Friday, March 19, 2010
Not long ago, whenever I took the bus it was very rare that I wasn't in a rush to actually enjoy the ride. Either the bus would come too late, not at all, or break down two miles from work, therefore making the usual commute an abnormally high-stressed point in the day. My schedule is a little less pressing these days, but I still appreciate that commuting by bus means getting from Point A to Point B while simultaneously reading or putting on make-up without angering other drivers. Also, my inner social observer is gifted an all-access visual pass to people-watch. From style of clothing to accessories to the amount of dirt accumulating underneath the nails - resulting in thoughts ranging from "WTF?!" to "ooh-lala" - the writer side of me is always inspired, with a potential character born every ten minutes.
That said, I can't help but think that constant exposure to people in such a confined space makes me a little more observant than usual and therefore more sensitive to trends and styles that people would normally let slide. Take the pre-faded, pre-worn shirt or pair of jeans look, for example. We all know that there is nothing vintage about a faux vintage Justin Bieber t-shirt. You can't faux-vintage a sixteen year-old dreamboat's image in 2010, unless that dreamboat is Corey Haim (may he rest in peace). Another trend perhaps would be the bouffant, especially when assisted by the Bumpits. Holy hell. An irrational waste of plastic.
But all in all, a quick change in expression, mannerisms, reactions, the way one shifts their weight when the bus jerks suddenly - it's kind of fascinating. In a way it makes me miss New York. In visiting the city one to two times yearly, I've grown fond of the variety of people - age-wise and social class-wise - and at times the corresponding fashion. Who's reading what, who's rocking what. However, I have friends who for some reason say you can't miss somewhere you've never lived before. Of course I disagree, but that will have to be elaborated upon at a later time.

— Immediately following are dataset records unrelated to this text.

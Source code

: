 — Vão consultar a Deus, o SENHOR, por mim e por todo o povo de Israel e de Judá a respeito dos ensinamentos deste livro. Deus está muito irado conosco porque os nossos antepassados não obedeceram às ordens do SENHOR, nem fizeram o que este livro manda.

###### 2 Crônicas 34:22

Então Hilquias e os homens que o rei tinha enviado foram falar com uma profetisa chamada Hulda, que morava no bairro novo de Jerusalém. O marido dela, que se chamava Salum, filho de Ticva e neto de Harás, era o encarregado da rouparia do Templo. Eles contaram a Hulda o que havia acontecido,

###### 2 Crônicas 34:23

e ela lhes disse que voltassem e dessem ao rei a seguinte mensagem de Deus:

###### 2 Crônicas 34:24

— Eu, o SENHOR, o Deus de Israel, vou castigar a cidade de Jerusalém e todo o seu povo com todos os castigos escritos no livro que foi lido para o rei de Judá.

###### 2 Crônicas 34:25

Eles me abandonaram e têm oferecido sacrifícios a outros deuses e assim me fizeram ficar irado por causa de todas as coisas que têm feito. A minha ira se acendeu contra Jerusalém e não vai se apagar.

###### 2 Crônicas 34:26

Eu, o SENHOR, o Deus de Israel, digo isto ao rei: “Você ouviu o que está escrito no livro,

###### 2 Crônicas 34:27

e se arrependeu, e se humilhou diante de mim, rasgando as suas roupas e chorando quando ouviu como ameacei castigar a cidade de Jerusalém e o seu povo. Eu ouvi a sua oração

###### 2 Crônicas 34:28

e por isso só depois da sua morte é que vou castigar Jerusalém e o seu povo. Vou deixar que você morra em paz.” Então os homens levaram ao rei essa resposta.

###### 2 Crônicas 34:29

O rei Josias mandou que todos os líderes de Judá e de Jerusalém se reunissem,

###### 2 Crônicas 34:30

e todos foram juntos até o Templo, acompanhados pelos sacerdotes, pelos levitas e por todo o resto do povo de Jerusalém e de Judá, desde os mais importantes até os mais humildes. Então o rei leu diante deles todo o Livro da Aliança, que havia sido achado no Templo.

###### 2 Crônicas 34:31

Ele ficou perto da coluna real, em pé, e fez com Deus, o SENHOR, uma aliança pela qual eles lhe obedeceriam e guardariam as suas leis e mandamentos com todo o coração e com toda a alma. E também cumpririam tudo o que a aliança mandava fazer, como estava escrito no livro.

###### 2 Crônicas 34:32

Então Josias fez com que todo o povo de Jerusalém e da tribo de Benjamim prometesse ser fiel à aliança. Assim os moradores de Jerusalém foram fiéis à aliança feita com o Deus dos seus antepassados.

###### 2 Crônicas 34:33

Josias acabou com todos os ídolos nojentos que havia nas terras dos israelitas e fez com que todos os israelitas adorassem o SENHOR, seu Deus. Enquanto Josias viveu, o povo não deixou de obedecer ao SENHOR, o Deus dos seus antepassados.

And, oh, the inevitable, sustainable love/hate relationship with lots of bodies packed into a small space. I remember my heart beating out an interesting rhythm while in line for the Indiana Jones Adventure at Disneyland once; rush-hour knows how to push the panic button just as hard. When wedged in like sardines after a long day only to crawl down the street and stop at another bus stop and to pick up more souls, crawling even further until one must push their way out the doors as if shopping at Macy's on Black Friday - it's all a bit ridiculous and should inspire a more concerted look at the frequency of buses. I truly believe that every thirty minutes isn't enough. Why not every fifteen (and why not after 9:00 pm? Okay, all right; one issue at a time).
Apparently I could go on. Rather, I should probably invest in a red pocket-sized notebook and pull a Chelsea Handler, making note on the details of my orange-boxed, florescent-lighted life instead of my horizontal life.